The industry has provided more than 100 million free firearm locking devices with new firearms sold and distributed through its award-winning Project ChildSafe program—the largest and most comprehensive firearm safety program in the country. The industry’s educational materials are widely distributed to gun owners by firearm manufacturers, retailers, instructors and others nationwide.

With approximately 100 million gun owners in the country, the data demonstrate that firearms can be safely owned and used with no increase in accidental gun statistics when secure storage guidelines are followed. Securely storing firearms when not in use is plainly sensible and has proven to be the number one way to help prevent accidents, thefts, and misuse.

NSSF gun lock: a simple device, more than 100 million of these gun locks have been distributed since Project ChildSafe was started.

The National Safety Council’s most recent data showed just 458 accidental firearm fatalities in the year, accounting for less than 1 percent of accidental deaths. The leading cause of accidental deaths in homes is falls and poisoning.

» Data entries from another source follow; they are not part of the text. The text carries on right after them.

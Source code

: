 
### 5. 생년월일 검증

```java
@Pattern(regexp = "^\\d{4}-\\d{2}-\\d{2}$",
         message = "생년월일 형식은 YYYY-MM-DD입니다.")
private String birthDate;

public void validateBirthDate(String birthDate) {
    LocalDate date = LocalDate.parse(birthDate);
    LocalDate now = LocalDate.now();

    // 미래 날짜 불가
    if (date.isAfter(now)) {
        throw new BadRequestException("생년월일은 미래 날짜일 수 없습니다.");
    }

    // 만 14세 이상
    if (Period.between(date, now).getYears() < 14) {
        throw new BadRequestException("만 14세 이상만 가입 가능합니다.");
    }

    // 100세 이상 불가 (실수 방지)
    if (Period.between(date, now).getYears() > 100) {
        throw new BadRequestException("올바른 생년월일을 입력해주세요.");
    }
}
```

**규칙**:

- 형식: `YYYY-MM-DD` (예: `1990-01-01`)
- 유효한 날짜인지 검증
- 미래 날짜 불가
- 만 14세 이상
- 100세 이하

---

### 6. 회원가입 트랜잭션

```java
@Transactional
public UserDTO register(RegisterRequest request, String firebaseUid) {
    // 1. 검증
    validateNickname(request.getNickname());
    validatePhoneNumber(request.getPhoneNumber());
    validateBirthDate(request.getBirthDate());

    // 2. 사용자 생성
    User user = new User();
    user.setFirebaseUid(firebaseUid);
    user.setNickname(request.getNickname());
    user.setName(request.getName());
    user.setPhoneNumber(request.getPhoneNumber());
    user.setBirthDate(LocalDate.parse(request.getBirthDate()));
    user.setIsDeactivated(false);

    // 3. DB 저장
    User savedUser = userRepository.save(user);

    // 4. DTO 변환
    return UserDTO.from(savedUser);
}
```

This downward trend of accidental firearms accidents is a long term trend, in spite of spikes in new firearms owners. In the last two decades, accidental firearm deaths have declined by 47 percent. That’s great, but even one accidental firearm fatality is one too many.

With reports of many people purchasing their first firearm for personal protection concerns over the COVID-19 pandemic, it’s important for new gun owners to use the safety devices that came packaged with their new firearm. Also, when a gun is not under a responsible person’s direct control, all gun owners should consider using additional safety devices such as a lockable box or lockable gun case. Also, take advantage of the many gun safety resources at ProjectChildSafe.org – such as the time-tested video on the 10 commandments of firearm safety.

With so many children at home because of COVID-19-related school closures, parents are encouraged to make time to have “the talk” over and again with their kids about gun safety. Convenient, fun and easy to use video tools such as “McGruff” on Gun Safety as well as a video on how parents can talk to their children about gun safety can be found on the Project ChildSafe website.